Doze anos se passaram sobre estes acontecimentos antes que, por morte do testador, o testamento pudesse ser aberto e conhecido. Nunca mais volvera Alves a falar-me em tal assunto, se bem que nossas relações seguissem assíduas, tendo ele continuado a ser o meu editor e eu a ser seu advogado. Ainda em meados de 1917, no próprio mês que foi o último de sua vida, tratamos sobre negócios. Eu havia chegado de uma viagem aos Estados Unidos e fora informado que o meu amigo estava enfermo no Hotel das Paineiras, onde, desde alguns anos, tomara o hábito de prolongar a sua estada. Fui vê-lo. Havia num acidente de trem, com o solavanco, caído e fraturado uma perna. Pediu-me que voltasse. Estava, então, pensando na constituição de nova sociedade para a casa comercial, de que ficara único interessado depois da liquidação consequente à morte prematura de seu sócio e muito querido amigo, Manuel Pacheco Leão. Tivemos diversas conferências. Mas, como seu estado de saúde se agravara, nossas conversas tiveram de se espaçar. A fratura não teria, nela mesma, maior importância, mas Alves, além de idoso, era diabético; certa manhã, antes que cousa alguma houvesse sido assentada, fui surpreendido com a notícia de sua morte.
O segredo que encerrava o testamento, e de cuja extensão eu não fazia ideia, caiu, então, como uma notícia inacreditável, no domínio do público. Só depois que, no dia seguinte, todos os jornais a referiram, com minúcia, e se deu a conhecer o teor do extraordinário documento, é que se convenceu toda a gente que se não tratava de uma balela. O velho trabalhador paciente e incansável, modesto e sóbrio, que vira correrem-lhe os dias todos da sua vida, sem exceção de um só, na monotonia da mesma luz mortiça, sem revérberos e sem clarões, debruçado à mesa simples de trabalho, no fundo abarrotado do seu armazém ou num despido quarto de hotel, que jamais se permitiria o desperdício de uma festa ou o luxo de uma gravata de cor, afundava na morte num inimaginável esplendor de prodigalidade.

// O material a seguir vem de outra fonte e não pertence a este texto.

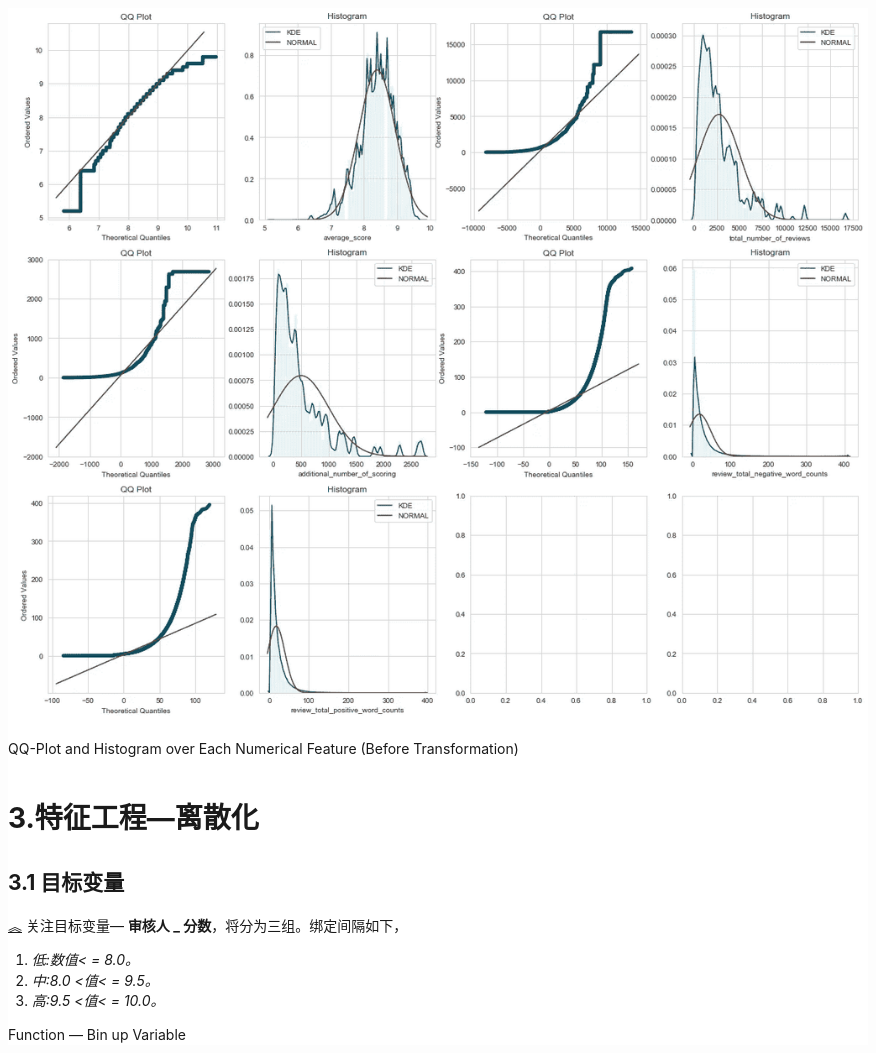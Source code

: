 ![](img/8e092c076c8abc35c2f61353f59f9b4b.png)

QQ-Plot and Histogram over Each Numerical Feature (Before Transformation)

# 3.特征工程—离散化

## 3.1 目标变量

[︽](#5d37) 关注目标变量— **审核人 _ 分数**，将分为三组。绑定间隔如下，

1.  *低:数值< = 8.0。*
2.  *中:8.0 <值< = 9.5。*
3.  *高:9.5 <值< = 10.0。*

Function — Bin up Variable
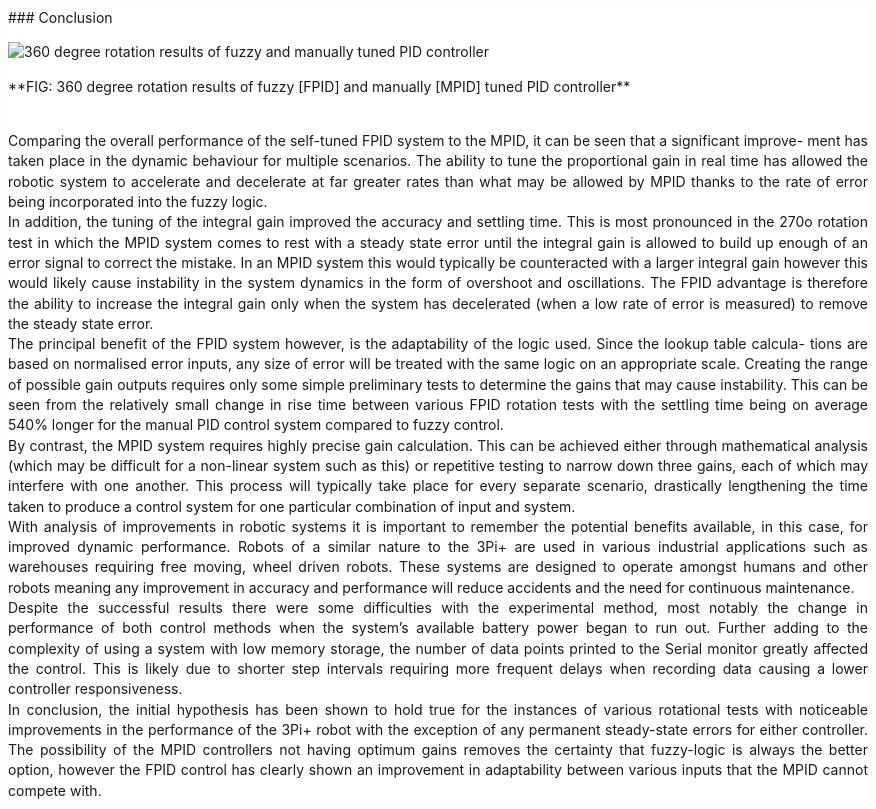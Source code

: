 </div>

<div style="margin-top:30px; text-align: justify"> ### Conclusion

 <p style{align="center"}>
<img src="/imgs/project/fuzzy/360.png" width="500" title="360 degree rotation results of fuzzy and manually tuned PID controller"></p>

<div style{align="center"}>
**FIG: 360 degree rotation results of fuzzy  [FPID] and manually [MPID] tuned PID controller**</div>

<br/>

<p>Comparing the overall performance of the self-tuned FPID system to the MPID, it can be seen that a significant improve- ment has taken place in the dynamic behaviour for multiple scenarios. The ability to tune the proportional gain in real time has allowed the robotic system to accelerate and decelerate at far greater rates than what may be allowed by MPID thanks to the rate of error being incorporated into the fuzzy logic. <br/>
In addition, the tuning of the integral gain improved the accuracy and settling time. This is most pronounced in the 270o rotation test in which the MPID system comes to rest with a steady state error until the integral gain is allowed to build up enough of an error signal to correct the mistake. In an MPID system this would typically be counteracted with a larger integral gain however this would likely cause instability in the system dynamics in the form of overshoot and oscillations. The FPID advantage is therefore the ability to increase the integral gain only when the system has decelerated (when a low rate of error is measured) to remove the steady state error. <br/>
The principal benefit of the FPID system however, is the adaptability of the logic used. Since the lookup table calcula- tions are based on normalised error inputs, any size of error will be treated with the same logic on an appropriate scale. Creating the range of possible gain outputs requires only some simple preliminary tests to determine the gains that may cause instability. This can be seen from the relatively small change in rise time between various FPID rotation tests with the settling time being on average 540% longer for the manual PID control system compared to fuzzy control. <br/>
By contrast, the MPID system requires highly precise gain calculation. This can be achieved either through mathematical analysis (which may be difficult for a non-linear system such as this) or repetitive testing to narrow down three gains, each of which may interfere with one another. This process will typically take place for every separate scenario, drastically lengthening the time taken to produce a control system for one particular combination of input and system. <br/>
With analysis of improvements in robotic systems it is important to remember the potential benefits available, in this case, for improved dynamic performance. Robots of a similar nature to the 3Pi+ are used in various industrial applications such as warehouses requiring free moving, wheel driven robots. These systems are designed to operate amongst humans and other robots meaning any improvement in accuracy and performance will reduce accidents and the need for continuous maintenance. <br/>
Despite the successful results there were some difficulties with the experimental method, most notably the change in performance of both control methods when the system’s available battery power began to run out. Further adding to the complexity of using a system with low memory storage, the number of data points printed to the Serial monitor greatly affected the control. This is likely due to shorter step intervals requiring more frequent delays when recording data causing a lower controller responsiveness. <br/>
In conclusion, the initial hypothesis has been shown to hold true for the instances of various rotational tests with noticeable improvements in the performance of the 3Pi+ robot with the exception of any permanent steady-state errors for either controller. The possibility of the MPID controllers not having optimum gains removes the certainty that fuzzy-logic is always the better option, however the FPID control has clearly shown an improvement in adaptability between various inputs that the MPID cannot compete with.
</p>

Eu tivera a fortuna de, bem cedo, conhecer Francisco Alves logo que vim, bacharel de fresca fornada, tentar a iniciação de meus passos de advogado. Levara-me à sua casa, então à Rua Gonçalves Dias, Carlos de Carvalho, o grande jurisconsulto, meu velho e saudoso mestre, que nela me deu crédito. E bem me lembro que algum tempo depois, após uma missa de sétimo dia, em São Francisco, ainda o meu velho mestre e amigo levou-me a almoçar no armazém do Alves. À mesa sentaram-se ainda, além da dedicada companheira do livreiro, entre outros Sílvio Romero, já glorioso, e Felisbelo Freire, desconhecido, recém-chegado da província.
Alves simpatizou comigo; ofereceu-me um desconto nos livros de que precisasse, a ele devo o incremento que pude dar aos livros que me vieram do meu Pai, e desde então jamais cessaram nossas relações.
Em 1897 ele editou dois livros meus. Pude, em situações várias, auscultar-lhe a bondade do coração e a inteireza do caráter e é de toda a justiça que a Academia Brasileira, que, recolhendo-lhe os haveres, beneficiou desses altos predicados, tudo faça para que a lembrança de seu nome e a recordação da sua vida não se apaguem da memória reconhecida dos pósteros.
Possuidora do enorme acervo, a Academia pôde dar prumo à sua vida, e, ainda por outro bafejo da sorte, veio avolumar-lhe o patrimônio a doação do Governo francês do palácio de sua sede.
E teve a Academia, então, instalação própria e luxuosa.